02:00:45.660 We'll be back in a matter of moments.
02:00:51.200 It's the Anthony Cumia Show.
02:00:53.520 Entertaining and informative.
02:00:55.580 On the Red Apple Podcast Network.
02:00:58.780 it's the anthony cumia show on the red apple podcast network
02:01:04.960 the anthony cumia show let's go to uh william in central jersey william dear boy oh dear what's up
02:01:14.740 how are you anthony hey dude i am just flabbergasted at what this library is in central
02:01:21.400 jersey i go in there there's like some kind of ethnic cooking show going on the whole place
02:01:27.500 smells like curry your nose is burning from crushed red pepper there's a daycare center going on
02:01:34.700 there's they're teaching people how to plant gardens and there's like 20 teachers in there
02:01:40.560 you know uh engaged in tutoring you know if nine times six is four divided by three i'm like oh
02:01:48.980 shut up and then there's a chest like a chess club going on i'm like what do you do you know
02:01:56.000 you scream silence like happening they've they've turned the libraries into community centers uh is
02:02:05.960 what it seems like i i never knew that i i went into this topic tonight and uh i learned a lot
02:02:12.260 because i i thought it was going to be like it used to be the library but these are now community
02:02:19.180 centers the money being raised or taxpayer money going to these are for these community projects
02:02:27.140 wow never knew like you see kids like you know doing flips and jumping off the tables i'm like
02:02:35.020 where the hell is the librarian i'm like you know it's just so crazy i'm gonna get the hell out of
02:02:42.920 here you know there's very rare very rare you see where they you know they enforce that like
02:02:49.120 there's a silent room that you can close the door yeah that's about it anthony i mean that's what we
02:02:55.540 all remember about the library was to shut your mouth be quiet when you go in there it's it's the
02:03:01.700 place you had to be quiet as a kid which was difficult to do as a kid but now yeah there it's
02:03:07.840 uh amazing uh william thanks man uh never knew we learned a little bit uh about the library today
02:03:16.000 they're not libraries anymore how about that oh my goodness uh let's see what else is going on
02:03:23.660 here that i wanted to get to uh oh los angeles this is this is great los angeles has decided
02:03:31.500 to stop performing pretextual traffic stops.

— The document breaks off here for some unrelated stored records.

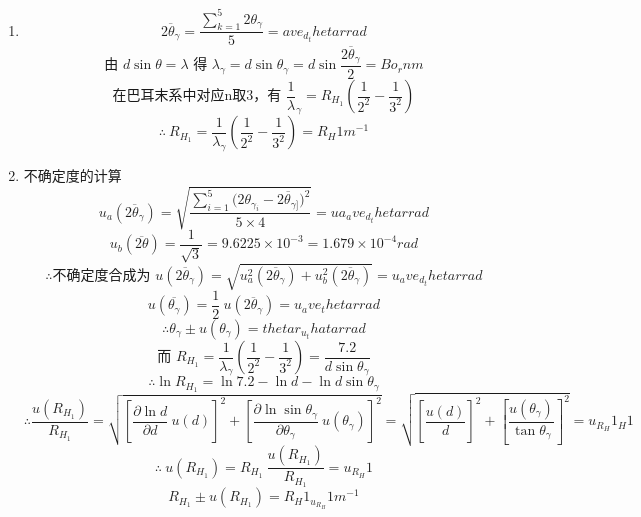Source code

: \begin{enumerate}
  \item { }
      $$\overline{2{\theta}_{\gamma}} = \displaystyle\frac{\sum_{k=1}^5 2{\theta}_{\gamma}}{5} = {{ave_d_thetar}}rad$$
      $$\displaystyle\text{由\ }d\sin{\theta} = {\lambda}\text{\ 得\ }{\lambda}_{\gamma} = d\sin{\theta}_{\gamma} = d\sin{\frac{\overline{2{\theta}_{\gamma}}}{2}} = {{Bo_r}} nm $$
      $$\displaystyle\text{在巴耳末系中对应n取3，有\ }\frac{1}{\lambda}_{\gamma} = R_{H_1}\left(\frac{1}{2^2}-\frac{1}{3^2}\right)$$
      $$\therefore\ \displaystyle R_{H_{1}} = \frac{1}{ {\lambda}_{\gamma}}\left(\frac{1}{2^2}-\frac{1}{3^2}\right) = {{R_H1}}m^{-1}$$
  \item {不确定度的计算}
      $$u_a(\overline{2{\theta}_{\gamma}}) = \displaystyle\sqrt{\frac{\sum_{i=1}^{5} {(2{\theta}_{ {\gamma}_{i}}-\overline{2{\theta}_{\gamma]}}})^2}{5\times4}}={{ua_ave_d_thetar}}rad$$
      $$u_b(\overline{2\theta}) = \displaystyle\frac{1}{\sqrt3} = 9.6225\times10^{-3} = 1.679 \times 10^{-4} rad$$
      $$\therefore\text{不确定度合成为\ }u(\overline{2{\theta}_{\gamma}}) = \sqrt{u_a^2(\overline{2{\theta}_{\gamma}})+u_b^2(\overline{2{\theta}_{\gamma}})} = {{u_ave_d_thetar}}rad$$
      $$u(\overline{ {\theta}_{\gamma}})= \displaystyle\frac12\ u(\overline{2{\theta}_{\gamma}}) = {{u_ave_thetar}}rad$$
      $$\therefore{\theta}_{\gamma} \pm u({\theta}_{\gamma}) = {{thetar_u_thatar}}rad$$
      $$\text{而\ }\displaystyle R_{H_1} = \frac{1}{ {\lambda}_{\gamma}}\left(\frac{1}{2^2}-\frac{1}{3^2}\right) = \frac{7.2}{d\sin{\theta}_{\gamma}}$$
      $$\therefore\ln{R_{H_1}} = \ln{7.2} -\ln{d} - \ln{d\sin{\theta}_{\gamma}}$$
      $$\therefore\displaystyle \frac{u(R_{H_1})}{R_{H_1}} = \sqrt{ {\left[\frac{\partial{\ln{d}}}{\partial{d}}\ u(d)\right]}^2 + {\left[\frac{\partial{\ln{\sin{ {\theta}_{\gamma}}}}}{\partial{ {\theta}_{\gamma}}}\ u({\theta}_{\gamma})\right]}^2} = \sqrt{  {\left[\frac{u(d)}{d}\right]}^2 + {\left[\frac{u({\theta}_{\gamma})}{\tan{ {\theta}_{\gamma}}}\right]}^2} = {{u_R_H1_H1}}$$
      $$\therefore \ u(R_{H_1}) = \displaystyle R_{H_1}\ \frac{u(R_{H_1})}{R_{H_1}} = {{u_R_H1}}$$ 
      $$R_{H_1} \pm u(R_{H_1}) = {{R_H1_u_R_H1}}m^{-1}$$
\end{enumerate}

02:03:37.800 So the LAPD, I guess a civilian review board, whatever it is,
02:03:46.360 they've decided that the cops shouldn't pull over cars
02:03:53.860 for having taillight out, a cracked windshield,
02:03:58.920 no light illuminating the license plate headlight out not using a directional all these things that
02:04:09.480 cops have used forever to pull people over first of all for the actual violation i get it
02:04:19.220 you know it's a blinker who cares well it's a way for the cop to pull you over and see if you
02:04:28.900 have a license registration insurance and these are things i would think any driver would hope
02:04:37.740 that other drivers have if they're unlicensed unregistered uninsured that's all on you
02:04:45.500 that they don't care oh they'll go to jail maybe for a day they'll get a fine
02:04:52.760 that they won't pay they'll have their car taken away they'll just buy another piece of
02:04:58.480 garbage car no insurance so you're liable when they hit you we see a lot of uh we're talking
02:05:05.120 illegal aliens tonight you see a lot of illegals that don't have any documentation but they're
02:05:12.120 driving and what are the politicians in the democrat cities and states doing trying their
02:05:17.200 best to get them a license just give them licenses that's fine so um they want to stop the cops
02:05:27.760 from doing this because it was deemed what what i hear yes racist good job out there
02:05:40.120 it was uh decided that if the cops pull over somebody for a minor infraction or equipment
02:05:51.700 problem, that if you then use that as a pretext to saying license, registration, and insurance,
02:06:02.800 studies have found that most of the people who get arrested from these pretextual stops
02:06:13.260 are people of color.
02:06:16.900 Yep.
02:06:17.240 so using some kind of twisted logic they figured that it must it must be racist
02:06:25.900 it must be that the cops are racist and they're trying to uh get people of color in trouble
02:06:35.080 by pulling them over now i would think silly me i would assume that they're just finding anyone
02:06:45.320 that doesn't have the proper documentation to drive a vehicle on the public roadway.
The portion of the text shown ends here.